Eddy Smet gets emotional when he talks about his comic book collection as they have played a significant role in his life for the past 40 years.
Former Huron University College professor Eddy Smet is donating most of his collection of rare and complete runs of comics to the archives at Western Libraries. Spanning 40 years of collecting, his 10,000-plus comics, including these pieces on display at D.B. Weldon Library, include Star Trek, Superman, and Wolverine.
“I had my first comic book collection when I was a boy in the mid-50s,” he says.
Although he temporarily stopped collecting when he was completing university, he resumed in 1972 and has been acquiring them ever since. Now he has made the weighty decision to share his beloved collection with The University of Western Ontario.
“It really hit me that I can’t read all these comics in my lifetime anymore,” he says.
The retired Huron University College professor is in the process of gifting a significant portion of his 10,000-plus, single-issue and original graphic novel collection to Western Archives, the archival research department of Western Libraries.
Smet retired in 2006 after 30 years of award-winning teaching.
Smet’s donation has been added to the Alexander Norman Comic Book Collection, which together currently total more than 4,000 comic book issues, volumes of pulp fiction and comic book reference works.
“I was attracted by the comics’ entertainment,” says Smet, noting rather than superheroes, Tarzan, western and movie comics were among his favourites. “My family is first, but comics have played a large part of my life, as well as my teaching.”
With an estimated value in the tens of thousands of dollars, the Dr. Eddy Smet Comic Book Collection includes rare Batman appearances from the seventies and eighties written by living legend Denny O’Neil, Frank Miller’s revolutionary run on Daredevil, Alan Moore’s complete runs on Watchmen, Miracleman and Swamp Thing, and the first 14 issues of Captain Canuck, arguably Canada’s most popular and important superhero comic.
He also has an extensive collection (about 125) of Canadian Whites, comic books produced in Canada during the Second World War. These homegrown comics were developed out of an importation ban of U.S. comics into Canada during the war.
“From a Canadian cultural point of view, I think they are really important,” he says, explaining the books are scarce – only about 750 were published.
This is believed to be the largest and most valuable collection of comic books ever donated to a Canadian university.

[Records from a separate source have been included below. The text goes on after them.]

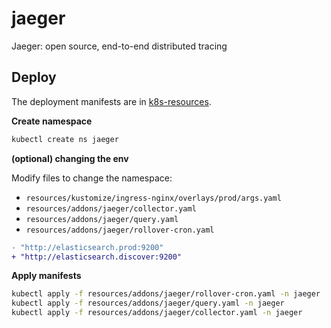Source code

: # jaeger

Jaeger: open source, end-to-end distributed tracing

## Deploy

The deployment manifests are in [k8s-resources](k8s-resources.md).

**Create namespace**
```bash
kubectl create ns jaeger
```


**(optional) changing the env**

Modify files to change the namespace:

* `resources/kustomize/ingress-nginx/overlays/prod/args.yaml`
* `resources/addons/jaeger/collector.yaml`
* `resources/addons/jaeger/query.yaml`
* `resources/addons/jaeger/rollover-cron.yaml`

```diff
- "http://elasticsearch.prod:9200"
+ "http://elasticsearch.discover:9200"
```

**Apply manifests**
```bash
kubectl apply -f resources/addons/jaeger/rollover-cron.yaml -n jaeger
kubectl apply -f resources/addons/jaeger/query.yaml -n jaeger
kubectl apply -f resources/addons/jaeger/collector.yaml -n jaeger
```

“Over the next number of years I will donate my collection as I can bear to part with it,” he says.
“I was quite surprised how emotionally attached I was. The comic books also go back to my childhood. It’s not only 40 years of collecting with the hope of enjoying; it’s really giving up something of pride … Giving my collection to a good home makes it easier.”
He plans to keep some copies, but the bulk of the collection will be delivered in parts to Western in regular installments in the months and years ahead.
Smet owned the Comic Book Collector on Dundas Street near Adelaide Street for eight years, which was operated by his wife. He’s pleased generations of students will be able to further explore the increasingly influential medium through his collection.
“I want them to be used by people; I want them to be made available … and there are some things, like Canadian Whites, that should be preserved.
“Comic books are not printed as much as they were 30-40 years ago, but they are a huge part of people’s lives – Superman, Batman, Iron Man … I think (the collection) will be useful for many years to come.”
John Lutman, the James Alexander & Ellen Rea Benson Special Collections Librarian at Western Archives, has been working on the donation with Smet since 2008 and says, “Comic books are a serious area of academic study and this donation will significantly support those pursuits at Western for our students, our faculty and our visiting scholars.”